INSTRUCTIONS FOR THE TASK - Transcribe, without alteration, only the lines from the one containing "- Does it produce a deliverable?" through the last line of the material, both ends included.

MATERIAL FOR THE TASK -
....
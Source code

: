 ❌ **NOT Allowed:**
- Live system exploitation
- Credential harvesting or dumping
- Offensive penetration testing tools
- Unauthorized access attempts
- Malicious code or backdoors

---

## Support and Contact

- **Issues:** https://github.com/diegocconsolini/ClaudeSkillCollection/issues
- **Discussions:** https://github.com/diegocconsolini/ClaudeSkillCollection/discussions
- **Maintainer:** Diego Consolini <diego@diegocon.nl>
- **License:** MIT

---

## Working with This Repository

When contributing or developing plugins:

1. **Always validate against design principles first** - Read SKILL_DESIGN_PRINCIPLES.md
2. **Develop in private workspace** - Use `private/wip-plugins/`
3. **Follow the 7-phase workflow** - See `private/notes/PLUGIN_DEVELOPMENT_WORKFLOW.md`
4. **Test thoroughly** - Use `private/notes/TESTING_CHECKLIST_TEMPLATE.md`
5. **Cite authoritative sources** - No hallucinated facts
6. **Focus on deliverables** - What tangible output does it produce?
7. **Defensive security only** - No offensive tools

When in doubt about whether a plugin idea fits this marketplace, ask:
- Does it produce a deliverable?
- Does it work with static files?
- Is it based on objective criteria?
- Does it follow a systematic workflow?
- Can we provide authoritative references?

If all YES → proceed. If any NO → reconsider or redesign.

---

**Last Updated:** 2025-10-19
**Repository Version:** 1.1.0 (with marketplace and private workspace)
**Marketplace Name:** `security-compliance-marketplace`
....
RESPONSE -
- Does it produce a deliverable?
- Does it work with static files?
- Is it based on objective criteria?
- Does it follow a systematic workflow?
- Can we provide authoritative references?

If all YES → proceed. If any NO → reconsider or redesign.

---

**Last Updated:** 2025-10-19
**Repository Version:** 1.1.0 (with marketplace and private workspace)
**Marketplace Name:** `security-compliance-marketplace`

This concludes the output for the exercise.